Windows 10 Edge Browser
Windows 10 now has the new Edge Browser, named after the EdgeHTML layout Engine which appears to outperform all other current browsers – albeit with its own limitations. Microsoft says that the new browser is developed from scratch and complies with the web standards. Before the Windows 10 Anniversary Update, Edge has many ‘new’ features:
1. Make Web Notes : You can highlight, add comments, create box in the color of the available choice and save the notes. Whilst at it, you may also share your Web Notes in – OneNote, Mail or Messaging.
2. Reading View: You can check out only the content with out the trappings of Ads, Images and other normal paraphernalia of a typical website – a feature borrowed from Apple Safari. In this mode, you get to see a bare bones text only version without any clutter – probably a useful feature for a lengthy article.
3. Using the digital Assistant Cortana: Now the Edge Browser is hardwired with Microsoft’s personal digital assistant which can tell you something about the highlighted text. Cortana can make connections with available text resources in your connected devices and with information supplanted from its Bing Search Engine can help you plan your itinerary if you are traveling, or help you source the ingredient for the recipe you are searching.
Edge comes with other surprises as well – it can read PDF without any plugin. I wanted to check out the resource usage of the browsers running in my Windows 10 Pro Computer. As expected Edge has the lowest usage of resources : from memory footprint to CPU usage.

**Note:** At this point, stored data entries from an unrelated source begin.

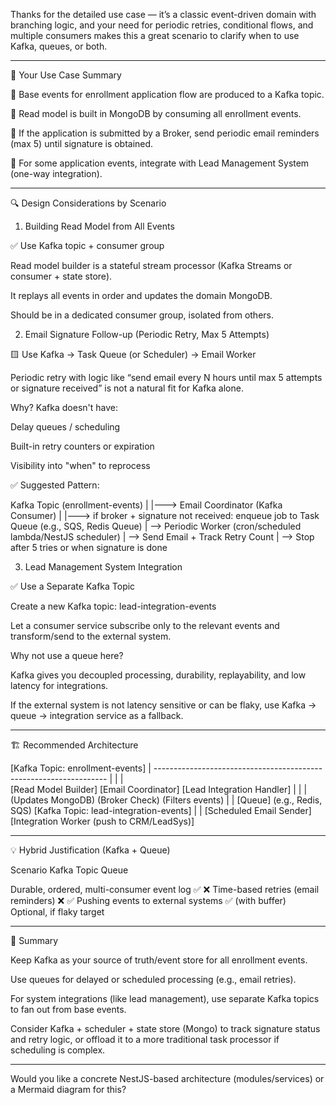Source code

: Thanks for the detailed use case — it’s a classic event-driven domain with branching logic, and your need for periodic retries, conditional flows, and multiple consumers makes this a great scenario to clarify when to use Kafka, queues, or both.


---

🎯 Your Use Case Summary

🔄 Base events for enrollment application flow are produced to a Kafka topic.

🧱 Read model is built in MongoDB by consuming all enrollment events.

🔁 If the application is submitted by a Broker, send periodic email reminders (max 5) until signature is obtained.

🧩 For some application events, integrate with Lead Management System (one-way integration).



---

🔍 Design Considerations by Scenario

1. Building Read Model from All Events

✅ Use Kafka topic + consumer group

Read model builder is a stateful stream processor (Kafka Streams or consumer + state store).

It replays all events in order and updates the domain MongoDB.

Should be in a dedicated consumer group, isolated from others.


2. Email Signature Follow-up (Periodic Retry, Max 5 Attempts)

🟨 Use Kafka → Task Queue (or Scheduler) → Email Worker

Periodic retry with logic like “send email every N hours until max 5 attempts or signature received” is not a natural fit for Kafka alone.

Why? Kafka doesn't have:

Delay queues / scheduling

Built-in retry counters or expiration

Visibility into "when" to reprocess



✅ Suggested Pattern:

Kafka Topic (enrollment-events)
  |
  |---> Email Coordinator (Kafka Consumer)
          |
          |---> if broker + signature not received:
                  enqueue job to Task Queue (e.g., SQS, Redis Queue)
                           |
                           --> Periodic Worker (cron/scheduled lambda/NestJS scheduler)
                                 |
                                 --> Send Email + Track Retry Count
                                 |
                                 --> Stop after 5 tries or when signature is done

3. Lead Management System Integration

✅ Use a Separate Kafka Topic

Create a new Kafka topic: lead-integration-events

Let a consumer service subscribe only to the relevant events and transform/send to the external system.


Why not use a queue here?

Kafka gives you decoupled processing, durability, replayability, and low latency for integrations.

If the external system is not latency sensitive or can be flaky, use Kafka → queue → integration service as a fallback.



---

🏗️ Recommended Architecture

[Kafka Topic: enrollment-events]
                                     |
        ------------------------------------------------------------------
        |                       |                                |        
[Read Model Builder]   [Email Coordinator]           [Lead Integration Handler]
        |                       |                                |
   (Updates MongoDB)     (Broker Check)                    (Filters events)
                              |                                    |
                          [Queue] (e.g., Redis, SQS)     [Kafka Topic: lead-integration-events]
                              |                                    |
                          [Scheduled Email Sender]     [Integration Worker (push to CRM/LeadSys)]


---

💡 Hybrid Justification (Kafka + Queue)

Scenario	Kafka Topic	Queue

Durable, ordered, multi-consumer event log	✅	❌
Time-based retries (email reminders)	❌	✅
Pushing events to external systems	✅ (with buffer)	Optional, if flaky target



---

📌 Summary

Keep Kafka as your source of truth/event store for all enrollment events.

Use queues for delayed or scheduled processing (e.g., email retries).

For system integrations (like lead management), use separate Kafka topics to fan out from base events.

Consider Kafka + scheduler + state store (Mongo) to track signature status and retry logic, or offload it to a more traditional task processor if scheduling is complex.



---

Would you like a concrete NestJS-based architecture (modules/services) or a Mermaid diagram for this?

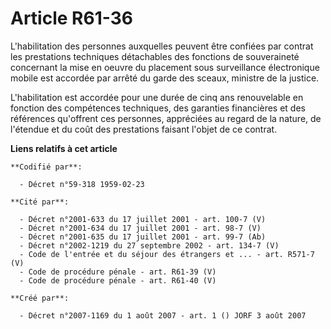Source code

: # Article R61-36

L'habilitation des personnes auxquelles peuvent être confiées par contrat les prestations techniques détachables des
fonctions de souveraineté concernant la mise en oeuvre du placement sous surveillance électronique mobile est accordée par
arrêté du garde des sceaux, ministre de la justice.

L'habilitation est accordée pour une durée de cinq ans renouvelable en fonction des compétences techniques, des garanties
financières et des références qu'offrent ces personnes, appréciées au regard de la nature, de l'étendue et du coût des
prestations faisant l'objet de ce contrat.

**Liens relatifs à cet article**

	**Codifié par**:

	  - Décret n°59-318 1959-02-23

	**Cité par**:

	  - Décret n°2001-633 du 17 juillet 2001 - art. 100-7 (V)
	  - Décret n°2001-634 du 17 juillet 2001 - art. 98-7 (V)
	  - Décret n°2001-635 du 17 juillet 2001 - art. 99-7 (Ab)
	  - Décret n°2002-1219 du 27 septembre 2002 - art. 134-7 (V)
	  - Code de l'entrée et du séjour des étrangers et ... - art. R571-7 (V)
	  - Code de procédure pénale - art. R61-39 (V)
	  - Code de procédure pénale - art. R61-40 (V)

	**Créé par**:

	  - Décret n°2007-1169 du 1 août 2007 - art. 1 () JORF 3 août 2007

Edge used only 26.4 MB when compared with its sibling Internet Explorer 11 which took 49.4 MB, this is probably the lowest memory footprint. On the other hand, the regular FireFox 41.0.1 took upwards of 680 MB. It doesn’t stop there – the stability of the browser when the open window has a page which keeps loading additional components is an important factor. Firefox appears to be the most prone to crashing in this list of browsers. Internet Explorer 11, we have noticed from the Windows 7 days, has been stable in the face of many problematic pages. Edge carries this trend forward and remained robust when I loaded pages which caused issues with Firefox.
Normal legacy IE 11 still does duty in Windows 10. You can start Internet Explorer 11 many ways. Type into ‘Search the web and Windows’ the word – Internet and you will see the Internet Explorer as a Desktop app. Or fire your default Edge Browser and navigate to the site you want and from there click on the Ellipsis (three dots) on the top right and select ‘Open with Internet explorer’.
When you see their application status if you ALT + TAB you could make out the difference – the old IE 11 is in a lighter blue compared with the new Edge which appears in a dark blue ‘e’.
Edge Browser identifies itself like this:
Mozilla/5.0 (Windows NT 10.0; Win64; x64) AppleWebKit/537.36 (KHTML, like Gecko) Chrome/46.0.2486.0 Safari/537.36 Edge/13.10586
Internet Explorer identifies itself as :
Mozilla/5.0 (Windows NT 10.0; WOW64; Trident/7.0; rv:11.0) like Gecko
in my version of Windows 10.
The bottom line is in Windows 10, Edge has the edge over other browsers – in terms of stability, speed and lower resource foot print.